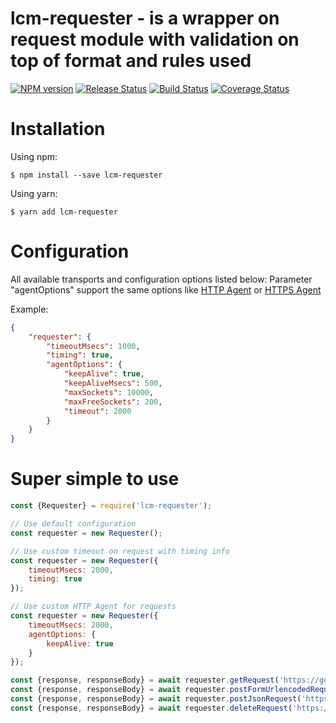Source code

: # lcm-requester - is a wrapper on request module with validation on top of format and rules used

[![NPM version](https://img.shields.io/npm/v/lcm-requester.svg)](https://www.npmjs.com/package/lcm-requester)
[![Release Status](https://github.com/LCMApps/lcm-requester/workflows/NPM%20Release/badge.svg)](https://github.com/LCMApps/lcm-requester/releases)
[![Build Status](https://travis-ci.org/LCMApps/lcm-requester.svg?branch=master)](https://travis-ci.org/LCMApps/lcm-requester)
[![Coverage Status](https://coveralls.io/repos/github/LCMApps/lcm-requester/badge.svg?branch=master)](https://coveralls.io/github/LCMApps/lcm-requester?branch=master)

# <a name="installation"></a>Installation

Using npm:
```shell
$ npm install --save lcm-requester
```

Using yarn:
```shell
$ yarn add lcm-requester
```

# Configuration
All available transports and configuration options listed below:
Parameter "agentOptions" support the same options like [HTTP Agent](https://nodejs.org/api/http.html#http_new_agent_options)
or [HTTPS Agent](https://nodejs.org/api/https.html#http_new_agent_options)

Example:
```json
{
    "requester": {
        "timeoutMsecs": 1000,
        "timing": true,
        "agentOptions": {
            "keepAlive": true,
            "keepAliveMsecs": 500,
            "maxSockets": 10000,
            "maxFreeSockets": 200,
            "timeout": 2000
        }
    }
}
```
# Super simple to use

```js
const {Requester} = require('lcm-requester');
```
```js
// Use default configuration
const requester = new Requester();
```
```js
// Use custom timeout on request with timing info
const requester = new Requester({
    timeoutMsecs: 2000,
    timing: true
});
```
```js
// Use custom HTTP Agent for requests
const requester = new Requester({
    timeoutMsecs: 2000,
    agentOptions: {
        keepAlive: true
    }
});
```

```js
const {response, responseBody} = await requester.getRequest('https://google.com/path?arg1=val1');
const {response, responseBody} = await requester.postFormUrlencodedRequest('https://google.com/path?arg1=val1');
const {response, responseBody} = await requester.postJsonRequest('https://google.com/path?arg1=val1', {});
const {response, responseBody} = await requester.deleteRequest('https://google.com/path?arg1=val1');
```
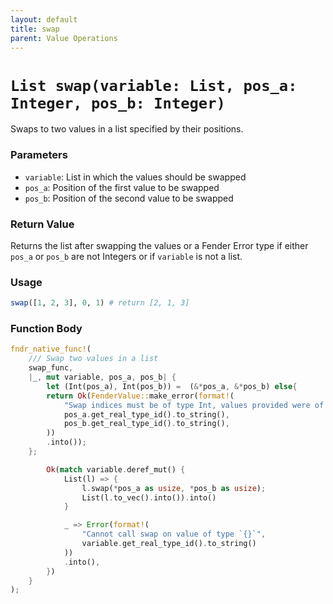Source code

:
 ```yaml
---
layout: default
title: swap
parent: Value Operations
---
```


# `List swap(variable: List, pos_a: Integer, pos_b: Integer)`
Swaps to two values in a list specified by their positions.

### Parameters
- `variable`: List in which the values should be swapped
- `pos_a`: Position of the first value to be swapped
- `pos_b`: Position of the second value to be swapped

### Return Value
Returns the list after swapping the values or a Fender Error type if either `pos_a` or `pos_b` are not Integers or if `variable` is not a list.

### Usage
```r
swap([1, 2, 3], 0, 1) # return [2, 1, 3]
```

### Function Body
```rust
fndr_native_func!(
    /// Swap two values in a list
    swap_func,
    |_, mut variable, pos_a, pos_b| {
        let (Int(pos_a), Int(pos_b)) =  (&*pos_a, &*pos_b) else{
        return Ok(FenderValue::make_error(format!(
            "Swap indices must be of type Int, values provided were of following types (`{}`, `{}`)",
            pos_a.get_real_type_id().to_string(),
            pos_b.get_real_type_id().to_string(),
        ))
        .into());
    };

        Ok(match variable.deref_mut() {
            List(l) => {
                l.swap(*pos_a as usize, *pos_b as usize);
                List(l.to_vec().into()).into()
            }

            _ => Error(format!(
                "Cannot call swap on value of type `{}`",
                variable.get_real_type_id().to_string()
            ))
            .into(),
        })
    }
);
```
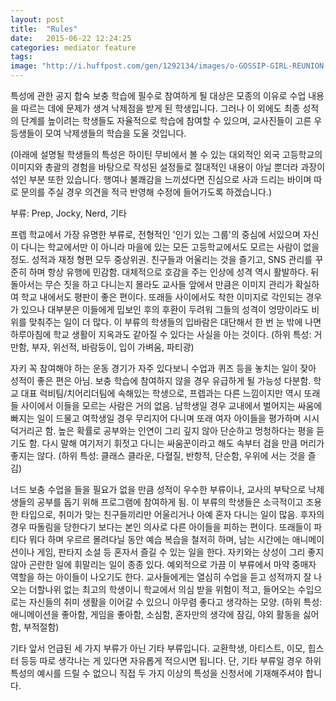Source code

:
 ```yaml
---
layout: post
title:  "Rules"
date:   2015-06-22 12:24:25
categories: mediator feature
tags: 
image: "http://i.huffpost.com/gen/1292134/images/o-GOSSIP-GIRL-REUNION-facebook.jpg"
---
```


특성에 관한 공지
합숙 보충 학습에 필수로 참여하게 될 대상은 모종의 이유로 수업 내용을 따르는 데에 문제가 생겨 낙제점을 받게 된 학생입니다. 그러나 이 외에도 최종 성적의 단계를 높이려는 학생들도 자율적으로 학습에 참여할 수 있으며, 교사진들이 고른 우등생들이 모여 낙제생들의 학습을 도울 것입니다.

(아래에 설명될 학생들의 특성은 하이틴 무비에서 볼 수 있는 대외적인 외국 고등학교의 이미지와 총괄의 경험을 바탕으로 작성된 설정들로 절대적인 내용이 아닐 뿐더라 과장이 섞인 부분 또한 있습니다. 행여나 불쾌감을 느끼셨다면 진심으로 사과 드리는 바이며 따로 문의를 주실 경우 의견을 적극 반영해 수정에 들어가도록 하겠습니다.)


부류: Prep, Jocky, Nerd, 기타

프렙
학교에서 가장 유명한 부류로, 전형적인 '인기 있는 그룹'의 중심에 서있으며 자신이 다니는 학교에서만 이 아니라 마을에 있는 모든 고등학교에서도 모르는 사람이 없을 정도. 성적과 재정 형편 모두 중상위권. 친구들과 어울리는 것을 즐기고, SNS 관리를 꾸준히 하며 항상 유행에 민감함. 대체적으로 호감을 주는 인상에 성격 역시 활발하다. 뒤돌아서는 무슨 짓을 하고 다니는지 몰라도 교사들 앞에서 만큼은 이미지 관리가 확실하여 학교 내에서도 평판이 좋은 편이다. 또래들 사이에서도 착한 이미지로 각인되는 경우가 있으나 대부분은 이들에게 밉보인 후의 후환이 두려워 그들의 성격이 엉망이라도 비위를 맞춰주는 일이 더 많다. 이 부류의 학생들의 입바람은 대단해서 한 번 눈 밖에 나면 하루아침에 학교 생활이 지옥과도 같아질 수 있다는 사실을 아는 것이다. 
(하위 특성: 거만함, 부자, 위선적, 바람둥이, 입이 가벼움, 파티광)


자키
꼭 참여해야 하는 운동 경기가 자주 있다보니 수업과 퀴즈 등을 놓치는 일이 잦아 성적이 좋은 편은 아님. 보충 학습에 참여하지 않을 경우 유급하게 될 가능성 다분함. 학교 대표 럭비팀/치어리더팀에 속해있는 학생으로, 프렙과는 다른 느낌이지만 역시 또래들 사이에서 이들을 모르는 사람은 거의 없음. 남학생일 경우 교내에서 벌어지는 싸움에 빠지는 일이 드물고 여학생일 경우 무리지어 다니며 또래 여자 아이들을 평가하며 시시덕거리곤 함. 높은 확률로 공부와는 인연이 그리 깊지 않아 단순하고 멍청하다는 평을 듣기도 함. 다시 말해 여기저기 휘젓고 다니는 싸움꾼이라고 해도 속부터 검을 만큼 머리가 좋지는 않다.
(하위 특성: 클래스 클라운, 다혈질, 반항적, 단순함, 우위에 서는 것을 즐김)

너드
보충 수업을 들을 필요가 없을 만큼 성적이 우수한 부류이나, 교사의 부탁으로 낙제생들의 공부를 돕기 위해 프로그램에 참여하게 됨. 이 부류의 학생들은 소극적이고 조용한 타입으로, 취미가 맞는 친구들끼리만 어울리거나 아예 혼자 다니는 일이 많음. 후자의 경우 따돌림을 당한다기 보다는 본인 의사로 다른 아이들을 피하는 편이다. 또래들이 파티다 뭐다 하며 우르르 몰려다닐 동안 예습 복습을 철저히 하며, 남는 시간에는 애니메이션이나 게임, 판타지 소설 등 혼자서 즐길 수 있는 일을 한다. 자키와는 상성이 그리 좋지 않아 곤란한 일에 휘말리는 일이 종종 있다. 예외적으로 가끔 이 부류에서 마약 중매자 역할을 하는 아이들이 나오기도 한다. 교사들에게는 열심히 수업을 듣고 성적까지 잘 나오는 더할나위 없는 최고의 학생이니 학교에서 의심 받을 위험이 적고, 들어오는 수입으로는 자신들의 취미 생활을 이어갈 수 있으니 아무렴 좋다고 생각하는 모양.
(하위 특성: 애니메이션을 좋아함, 게임을 좋아함, 소심함, 혼자만의 생각에 잠김, 야외 활동을 싫어함, 부적절함)

기타
앞서 언급된 세 가지 부류가 아닌 기타 부류입니다. 교환학생, 아티스트, 이모, 힙스터 등등 따로 생각나는 게 있다면 자유롭게 적으시면 됩니다. 단, 기타 부류일 경우 하위 특성의 예시를 드릴 수 없으니 직접 두 가지 이상의 특성을 신청서에 기재해주셔야 합니다.

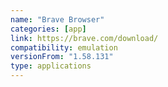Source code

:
 ```yaml
---
name: "Brave Browser"
categories: [app]
link: https://brave.com/download/
compatibility: emulation
versionFrom: "1.58.131"
type: applications
---
```


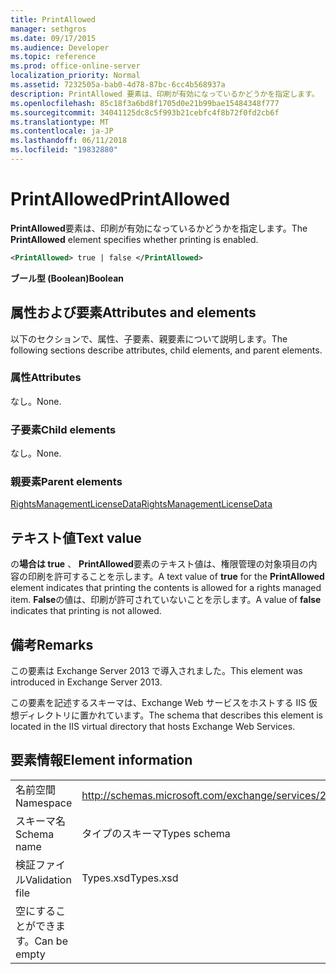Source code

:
 ```yaml
---
title: PrintAllowed
manager: sethgros
ms.date: 09/17/2015
ms.audience: Developer
ms.topic: reference
ms.prod: office-online-server
localization_priority: Normal
ms.assetid: 7232505a-bab0-4d78-87bc-6cc4b568937a
description: PrintAllowed 要素は、印刷が有効になっているかどうかを指定します。
ms.openlocfilehash: 85c18f3a6bd8f1705d0e21b99bae15484348f777
ms.sourcegitcommit: 34041125dc8c5f993b21cebfc4f8b72f0fd2cb6f
ms.translationtype: MT
ms.contentlocale: ja-JP
ms.lasthandoff: 06/11/2018
ms.locfileid: "19832880"
---
```

# <a name="printallowed"></a><span data-ttu-id="9d7fa-103">PrintAllowed</span><span class="sxs-lookup"><span data-stu-id="9d7fa-103">PrintAllowed</span></span>

<span data-ttu-id="9d7fa-104">**PrintAllowed**要素は、印刷が有効になっているかどうかを指定します。</span><span class="sxs-lookup"><span data-stu-id="9d7fa-104">The **PrintAllowed** element specifies whether printing is enabled.</span></span> 
  
```XML
<PrintAllowed> true | false </PrintAllowed>
```

 <span data-ttu-id="9d7fa-105">**ブール型 (Boolean)**</span><span class="sxs-lookup"><span data-stu-id="9d7fa-105">**Boolean**</span></span>
## <a name="attributes-and-elements"></a><span data-ttu-id="9d7fa-106">属性および要素</span><span class="sxs-lookup"><span data-stu-id="9d7fa-106">Attributes and elements</span></span>

<span data-ttu-id="9d7fa-107">以下のセクションで、属性、子要素、親要素について説明します。</span><span class="sxs-lookup"><span data-stu-id="9d7fa-107">The following sections describe attributes, child elements, and parent elements.</span></span>
  
### <a name="attributes"></a><span data-ttu-id="9d7fa-108">属性</span><span class="sxs-lookup"><span data-stu-id="9d7fa-108">Attributes</span></span>

<span data-ttu-id="9d7fa-109">なし。</span><span class="sxs-lookup"><span data-stu-id="9d7fa-109">None.</span></span>
  
### <a name="child-elements"></a><span data-ttu-id="9d7fa-110">子要素</span><span class="sxs-lookup"><span data-stu-id="9d7fa-110">Child elements</span></span>

<span data-ttu-id="9d7fa-111">なし。</span><span class="sxs-lookup"><span data-stu-id="9d7fa-111">None.</span></span>
  
### <a name="parent-elements"></a><span data-ttu-id="9d7fa-112">親要素</span><span class="sxs-lookup"><span data-stu-id="9d7fa-112">Parent elements</span></span>

[<span data-ttu-id="9d7fa-113">RightsManagementLicenseData</span><span class="sxs-lookup"><span data-stu-id="9d7fa-113">RightsManagementLicenseData</span></span>](rightsmanagementlicensedata.md)
  
## <a name="text-value"></a><span data-ttu-id="9d7fa-114">テキスト値</span><span class="sxs-lookup"><span data-stu-id="9d7fa-114">Text value</span></span>

<span data-ttu-id="9d7fa-115">の**場合は true** 、 **PrintAllowed**要素のテキスト値は、権限管理の対象項目の内容の印刷を許可することを示します。</span><span class="sxs-lookup"><span data-stu-id="9d7fa-115">A text value of **true** for the **PrintAllowed** element indicates that printing the contents is allowed for a rights managed item.</span></span> <span data-ttu-id="9d7fa-116">**False**の値は、印刷が許可されていないことを示します。</span><span class="sxs-lookup"><span data-stu-id="9d7fa-116">A value of **false** indicates that printing is not allowed.</span></span> 
  
## <a name="remarks"></a><span data-ttu-id="9d7fa-117">備考</span><span class="sxs-lookup"><span data-stu-id="9d7fa-117">Remarks</span></span>

<span data-ttu-id="9d7fa-118">この要素は Exchange Server 2013 で導入されました。</span><span class="sxs-lookup"><span data-stu-id="9d7fa-118">This element was introduced in Exchange Server 2013.</span></span>
  
<span data-ttu-id="9d7fa-119">この要素を記述するスキーマは、Exchange Web サービスをホストする IIS 仮想ディレクトリに置かれています。</span><span class="sxs-lookup"><span data-stu-id="9d7fa-119">The schema that describes this element is located in the IIS virtual directory that hosts Exchange Web Services.</span></span>
  
## <a name="element-information"></a><span data-ttu-id="9d7fa-120">要素情報</span><span class="sxs-lookup"><span data-stu-id="9d7fa-120">Element information</span></span>

|||
|:-----|:-----|
|<span data-ttu-id="9d7fa-121">名前空間</span><span class="sxs-lookup"><span data-stu-id="9d7fa-121">Namespace</span></span>  <br/> |http://schemas.microsoft.com/exchange/services/2006/types  <br/> |
|<span data-ttu-id="9d7fa-122">スキーマ名</span><span class="sxs-lookup"><span data-stu-id="9d7fa-122">Schema name</span></span>  <br/> |<span data-ttu-id="9d7fa-123">タイプのスキーマ</span><span class="sxs-lookup"><span data-stu-id="9d7fa-123">Types schema</span></span>  <br/> |
|<span data-ttu-id="9d7fa-124">検証ファイル</span><span class="sxs-lookup"><span data-stu-id="9d7fa-124">Validation file</span></span>  <br/> |<span data-ttu-id="9d7fa-125">Types.xsd</span><span class="sxs-lookup"><span data-stu-id="9d7fa-125">Types.xsd</span></span>  <br/> |
|<span data-ttu-id="9d7fa-126">空にすることができます。</span><span class="sxs-lookup"><span data-stu-id="9d7fa-126">Can be empty</span></span>  <br/> ||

════

> [Task instructions]
A single number is the whole answer: how many lines of the records contain the word "master".

> [Answer section]
2